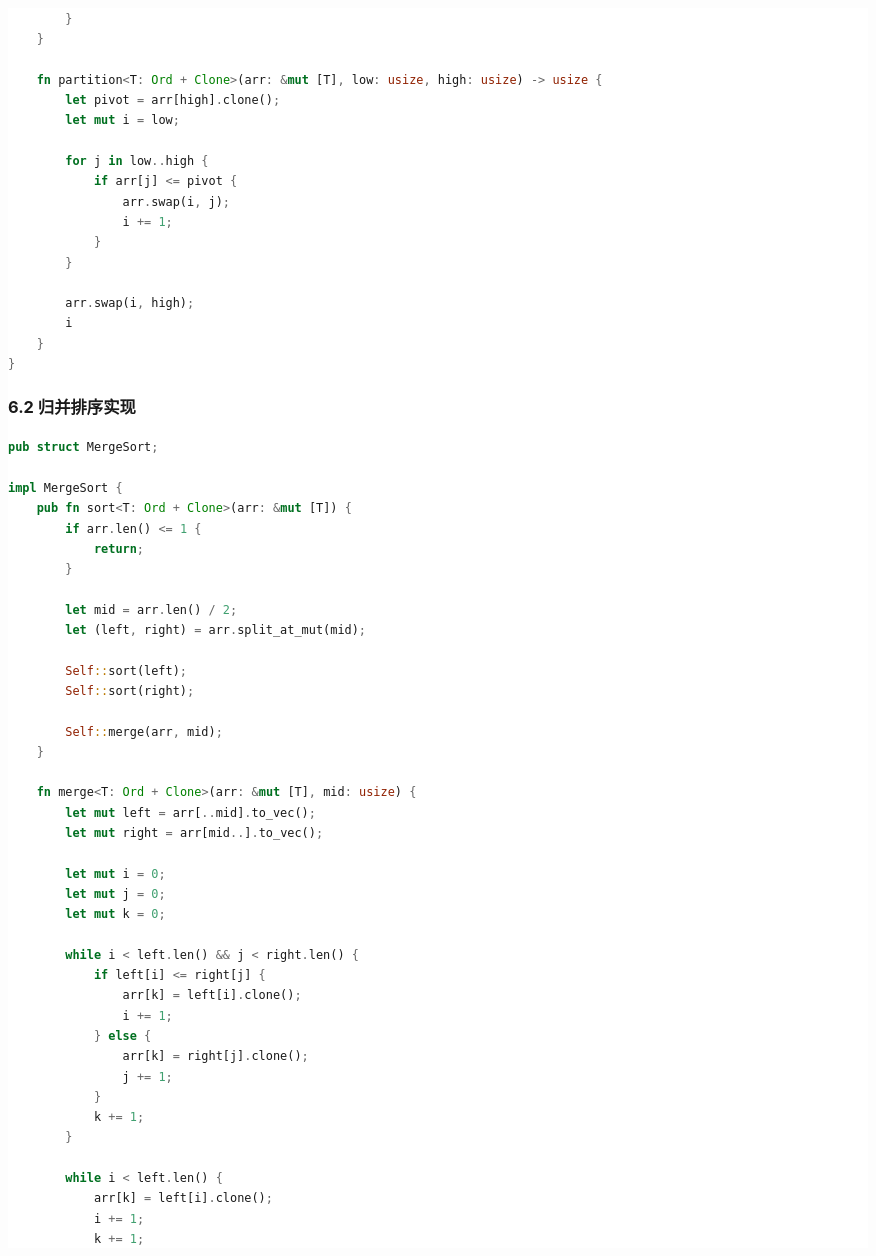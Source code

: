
 ```rust
        }
    }
    
    fn partition<T: Ord + Clone>(arr: &mut [T], low: usize, high: usize) -> usize {
        let pivot = arr[high].clone();
        let mut i = low;
        
        for j in low..high {
            if arr[j] <= pivot {
                arr.swap(i, j);
                i += 1;
            }
        }
        
        arr.swap(i, high);
        i
    }
}
```

### 6.2 归并排序实现

```rust
pub struct MergeSort;

impl MergeSort {
    pub fn sort<T: Ord + Clone>(arr: &mut [T]) {
        if arr.len() <= 1 {
            return;
        }
        
        let mid = arr.len() / 2;
        let (left, right) = arr.split_at_mut(mid);
        
        Self::sort(left);
        Self::sort(right);
        
        Self::merge(arr, mid);
    }
    
    fn merge<T: Ord + Clone>(arr: &mut [T], mid: usize) {
        let mut left = arr[..mid].to_vec();
        let mut right = arr[mid..].to_vec();
        
        let mut i = 0;
        let mut j = 0;
        let mut k = 0;
        
        while i < left.len() && j < right.len() {
            if left[i] <= right[j] {
                arr[k] = left[i].clone();
                i += 1;
            } else {
                arr[k] = right[j].clone();
                j += 1;
            }
            k += 1;
        }
        
        while i < left.len() {
            arr[k] = left[i].clone();
            i += 1;
            k += 1;
```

◇ ◇ ◇

• _TASK ITEM_
When you repeat the listing, keep it exact and leave the pictures behind.

• _EXERCISE RESULT_
Source code

:
 ```rust
        }
    }
    
    fn partition<T: Ord + Clone>(arr: &mut [T], low: usize, high: usize) -> usize {
        let pivot = arr[high].clone();
        let mut i = low;
        
        for j in low..high {
            if arr[j] <= pivot {
                arr.swap(i, j);
                i += 1;
            }
        }
        
        arr.swap(i, high);
        i
    }
}
```

### 6.2 归并排序实现

```rust
pub struct MergeSort;

impl MergeSort {
    pub fn sort<T: Ord + Clone>(arr: &mut [T]) {
        if arr.len() <= 1 {
            return;
        }
        
        let mid = arr.len() / 2;
        let (left, right) = arr.split_at_mut(mid);
        
        Self::sort(left);
        Self::sort(right);
        
        Self::merge(arr, mid);
    }
    
    fn merge<T: Ord + Clone>(arr: &mut [T], mid: usize) {
        let mut left = arr[..mid].to_vec();
        let mut right = arr[mid..].to_vec();
        
        let mut i = 0;
        let mut j = 0;
        let mut k = 0;
        
        while i < left.len() && j < right.len() {
            if left[i] <= right[j] {
                arr[k] = left[i].clone();
                i += 1;
            } else {
                arr[k] = right[j].clone();
                j += 1;
            }
            k += 1;
        }
        
        while i < left.len() {
            arr[k] = left[i].clone();
            i += 1;
            k += 1;
```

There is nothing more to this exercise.